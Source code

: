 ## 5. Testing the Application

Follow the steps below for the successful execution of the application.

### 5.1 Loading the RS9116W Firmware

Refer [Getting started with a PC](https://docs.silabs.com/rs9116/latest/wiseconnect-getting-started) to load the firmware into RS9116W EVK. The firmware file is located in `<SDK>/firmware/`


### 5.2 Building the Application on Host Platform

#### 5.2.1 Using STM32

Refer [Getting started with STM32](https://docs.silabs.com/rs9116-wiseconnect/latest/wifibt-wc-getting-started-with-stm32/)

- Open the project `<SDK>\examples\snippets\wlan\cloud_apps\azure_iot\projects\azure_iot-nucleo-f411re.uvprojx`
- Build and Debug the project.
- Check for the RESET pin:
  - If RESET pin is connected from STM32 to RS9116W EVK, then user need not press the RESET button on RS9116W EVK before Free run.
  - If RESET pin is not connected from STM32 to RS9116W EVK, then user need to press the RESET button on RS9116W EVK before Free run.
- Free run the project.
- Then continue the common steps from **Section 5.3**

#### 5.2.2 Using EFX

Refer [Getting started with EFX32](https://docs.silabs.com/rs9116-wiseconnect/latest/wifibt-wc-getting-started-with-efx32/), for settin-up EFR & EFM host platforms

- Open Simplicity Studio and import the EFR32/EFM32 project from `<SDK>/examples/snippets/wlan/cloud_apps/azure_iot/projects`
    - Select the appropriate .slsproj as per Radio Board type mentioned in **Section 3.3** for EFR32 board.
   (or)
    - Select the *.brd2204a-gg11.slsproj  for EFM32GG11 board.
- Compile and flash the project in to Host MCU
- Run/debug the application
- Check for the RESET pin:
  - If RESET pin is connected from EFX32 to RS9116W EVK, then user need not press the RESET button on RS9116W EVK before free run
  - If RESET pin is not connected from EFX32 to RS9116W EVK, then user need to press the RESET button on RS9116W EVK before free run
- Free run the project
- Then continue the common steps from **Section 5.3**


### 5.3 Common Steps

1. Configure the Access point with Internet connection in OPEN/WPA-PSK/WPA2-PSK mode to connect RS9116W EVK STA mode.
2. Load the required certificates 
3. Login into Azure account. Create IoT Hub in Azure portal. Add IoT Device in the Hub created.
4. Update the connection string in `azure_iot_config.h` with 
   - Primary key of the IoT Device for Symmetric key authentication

WHAT IS EXPECTED: In the entries above, locate every line with the word "getting" and copy it.

THE COMPLETED TASK:
Refer [Getting started with a PC](https://docs.silabs.com/rs9116/latest/wiseconnect-getting-started) to load the firmware into RS9116W EVK. The firmware file is located in `<SDK>/firmware/`
Refer [Getting started with STM32](https://docs.silabs.com/rs9116-wiseconnect/latest/wifibt-wc-getting-started-with-stm32/)
Refer [Getting started with EFX32](https://docs.silabs.com/rs9116-wiseconnect/latest/wifibt-wc-getting-started-with-efx32/), for settin-up EFR & EFM host platforms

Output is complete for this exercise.